Data for the task:
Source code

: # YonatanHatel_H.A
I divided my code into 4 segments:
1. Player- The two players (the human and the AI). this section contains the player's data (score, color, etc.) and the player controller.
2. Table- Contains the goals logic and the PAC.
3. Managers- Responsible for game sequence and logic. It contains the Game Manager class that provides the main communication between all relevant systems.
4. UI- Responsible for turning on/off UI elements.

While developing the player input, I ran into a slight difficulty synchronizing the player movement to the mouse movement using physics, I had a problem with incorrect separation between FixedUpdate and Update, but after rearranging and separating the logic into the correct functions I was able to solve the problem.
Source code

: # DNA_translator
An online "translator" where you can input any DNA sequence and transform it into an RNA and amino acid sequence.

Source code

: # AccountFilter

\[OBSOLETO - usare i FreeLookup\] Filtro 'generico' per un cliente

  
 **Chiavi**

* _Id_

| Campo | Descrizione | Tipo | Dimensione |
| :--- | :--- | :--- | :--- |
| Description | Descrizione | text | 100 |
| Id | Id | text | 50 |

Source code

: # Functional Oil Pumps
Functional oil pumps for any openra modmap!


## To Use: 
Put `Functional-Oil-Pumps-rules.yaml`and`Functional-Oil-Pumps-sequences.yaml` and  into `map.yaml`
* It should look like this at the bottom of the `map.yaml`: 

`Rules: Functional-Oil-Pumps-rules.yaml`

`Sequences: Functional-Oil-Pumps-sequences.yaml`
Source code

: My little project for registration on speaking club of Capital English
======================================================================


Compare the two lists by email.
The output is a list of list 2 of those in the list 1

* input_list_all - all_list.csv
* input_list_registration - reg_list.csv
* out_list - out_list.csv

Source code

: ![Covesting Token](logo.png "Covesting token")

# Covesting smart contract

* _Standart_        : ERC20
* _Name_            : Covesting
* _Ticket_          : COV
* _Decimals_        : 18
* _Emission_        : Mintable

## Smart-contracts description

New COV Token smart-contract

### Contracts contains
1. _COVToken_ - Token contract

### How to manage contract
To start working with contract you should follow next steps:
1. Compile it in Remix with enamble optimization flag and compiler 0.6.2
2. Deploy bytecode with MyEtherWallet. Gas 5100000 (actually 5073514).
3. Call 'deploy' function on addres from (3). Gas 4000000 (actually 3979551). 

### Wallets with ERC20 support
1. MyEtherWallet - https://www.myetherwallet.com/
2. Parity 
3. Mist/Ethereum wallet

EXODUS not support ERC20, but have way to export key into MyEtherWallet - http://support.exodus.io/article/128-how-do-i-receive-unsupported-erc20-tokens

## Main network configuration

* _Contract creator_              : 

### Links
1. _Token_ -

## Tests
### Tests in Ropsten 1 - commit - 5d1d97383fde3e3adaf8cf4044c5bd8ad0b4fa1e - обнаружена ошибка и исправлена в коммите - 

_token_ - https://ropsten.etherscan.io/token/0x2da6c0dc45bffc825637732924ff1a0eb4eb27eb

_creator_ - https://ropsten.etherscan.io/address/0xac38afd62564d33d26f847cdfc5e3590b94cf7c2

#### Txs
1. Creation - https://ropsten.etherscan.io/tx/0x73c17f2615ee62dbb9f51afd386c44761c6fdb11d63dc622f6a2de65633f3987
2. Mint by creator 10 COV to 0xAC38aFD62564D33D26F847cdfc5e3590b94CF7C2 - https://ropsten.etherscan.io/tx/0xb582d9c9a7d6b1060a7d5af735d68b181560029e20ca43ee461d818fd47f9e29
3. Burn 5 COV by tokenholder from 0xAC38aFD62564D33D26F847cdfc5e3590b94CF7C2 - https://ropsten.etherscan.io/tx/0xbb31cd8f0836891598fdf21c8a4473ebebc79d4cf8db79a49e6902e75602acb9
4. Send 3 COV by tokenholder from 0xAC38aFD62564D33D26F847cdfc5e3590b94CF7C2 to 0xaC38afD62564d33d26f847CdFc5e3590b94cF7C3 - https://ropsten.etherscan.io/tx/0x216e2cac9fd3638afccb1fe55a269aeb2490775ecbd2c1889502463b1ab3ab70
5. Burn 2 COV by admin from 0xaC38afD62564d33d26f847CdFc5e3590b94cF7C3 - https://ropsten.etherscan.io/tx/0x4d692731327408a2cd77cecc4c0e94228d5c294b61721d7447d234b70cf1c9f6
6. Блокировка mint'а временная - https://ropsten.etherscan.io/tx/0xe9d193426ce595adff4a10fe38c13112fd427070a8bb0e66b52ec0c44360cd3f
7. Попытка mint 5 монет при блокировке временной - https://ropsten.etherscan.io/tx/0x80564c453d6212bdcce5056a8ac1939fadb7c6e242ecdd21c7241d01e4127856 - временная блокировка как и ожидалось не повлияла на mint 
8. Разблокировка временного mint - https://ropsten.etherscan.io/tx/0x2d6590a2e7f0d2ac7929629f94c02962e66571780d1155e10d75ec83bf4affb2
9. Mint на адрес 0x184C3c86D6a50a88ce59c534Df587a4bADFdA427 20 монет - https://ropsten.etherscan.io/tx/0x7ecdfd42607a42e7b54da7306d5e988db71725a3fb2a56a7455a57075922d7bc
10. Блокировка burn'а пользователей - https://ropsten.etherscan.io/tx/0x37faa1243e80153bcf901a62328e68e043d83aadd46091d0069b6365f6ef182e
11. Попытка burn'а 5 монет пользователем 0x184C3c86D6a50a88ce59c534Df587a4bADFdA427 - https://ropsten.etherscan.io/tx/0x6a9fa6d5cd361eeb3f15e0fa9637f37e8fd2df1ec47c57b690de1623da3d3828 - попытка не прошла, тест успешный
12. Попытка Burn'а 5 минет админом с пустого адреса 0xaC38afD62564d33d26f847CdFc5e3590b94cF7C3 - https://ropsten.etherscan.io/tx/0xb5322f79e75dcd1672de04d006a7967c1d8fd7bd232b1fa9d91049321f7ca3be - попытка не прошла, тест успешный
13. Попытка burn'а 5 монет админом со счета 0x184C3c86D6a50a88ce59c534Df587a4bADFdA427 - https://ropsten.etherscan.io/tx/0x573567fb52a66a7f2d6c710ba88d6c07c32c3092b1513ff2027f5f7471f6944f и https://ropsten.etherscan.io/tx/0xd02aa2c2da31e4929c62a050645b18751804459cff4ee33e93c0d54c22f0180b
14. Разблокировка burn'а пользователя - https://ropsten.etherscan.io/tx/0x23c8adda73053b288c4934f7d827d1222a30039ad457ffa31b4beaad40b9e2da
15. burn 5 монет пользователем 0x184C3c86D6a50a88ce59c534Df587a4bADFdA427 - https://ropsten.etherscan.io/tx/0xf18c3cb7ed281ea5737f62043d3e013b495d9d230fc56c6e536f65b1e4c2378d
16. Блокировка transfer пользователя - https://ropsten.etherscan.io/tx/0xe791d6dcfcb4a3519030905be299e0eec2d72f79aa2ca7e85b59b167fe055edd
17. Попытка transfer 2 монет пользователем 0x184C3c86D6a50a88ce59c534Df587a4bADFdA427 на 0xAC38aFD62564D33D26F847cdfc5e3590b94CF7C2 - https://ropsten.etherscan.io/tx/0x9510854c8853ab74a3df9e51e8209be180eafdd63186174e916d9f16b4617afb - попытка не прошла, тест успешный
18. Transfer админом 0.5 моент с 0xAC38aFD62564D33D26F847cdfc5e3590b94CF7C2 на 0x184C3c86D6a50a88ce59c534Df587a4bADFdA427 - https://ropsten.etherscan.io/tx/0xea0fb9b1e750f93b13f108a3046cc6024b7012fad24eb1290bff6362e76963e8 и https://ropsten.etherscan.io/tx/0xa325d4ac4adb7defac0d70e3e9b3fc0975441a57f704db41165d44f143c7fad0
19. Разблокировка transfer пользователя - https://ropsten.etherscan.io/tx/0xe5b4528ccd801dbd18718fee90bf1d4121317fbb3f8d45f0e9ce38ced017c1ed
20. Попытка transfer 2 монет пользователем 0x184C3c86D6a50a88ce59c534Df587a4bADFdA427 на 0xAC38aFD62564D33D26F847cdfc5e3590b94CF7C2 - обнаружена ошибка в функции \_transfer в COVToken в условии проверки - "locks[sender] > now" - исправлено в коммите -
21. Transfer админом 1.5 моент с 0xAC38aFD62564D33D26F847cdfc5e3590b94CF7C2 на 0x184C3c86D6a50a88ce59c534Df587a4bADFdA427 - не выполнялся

Task to complete: Copy each line of the entries in which the string "временная" is found.

Answer for this exercise:
6. Блокировка mint'а временная - https://ropsten.etherscan.io/tx/0xe9d193426ce595adff4a10fe38c13112fd427070a8bb0e66b52ec0c44360cd3f
7. Попытка mint 5 монет при блокировке временной - https://ropsten.etherscan.io/tx/0x80564c453d6212bdcce5056a8ac1939fadb7c6e242ecdd21c7241d01e4127856 - временная блокировка как и ожидалось не повлияла на mint 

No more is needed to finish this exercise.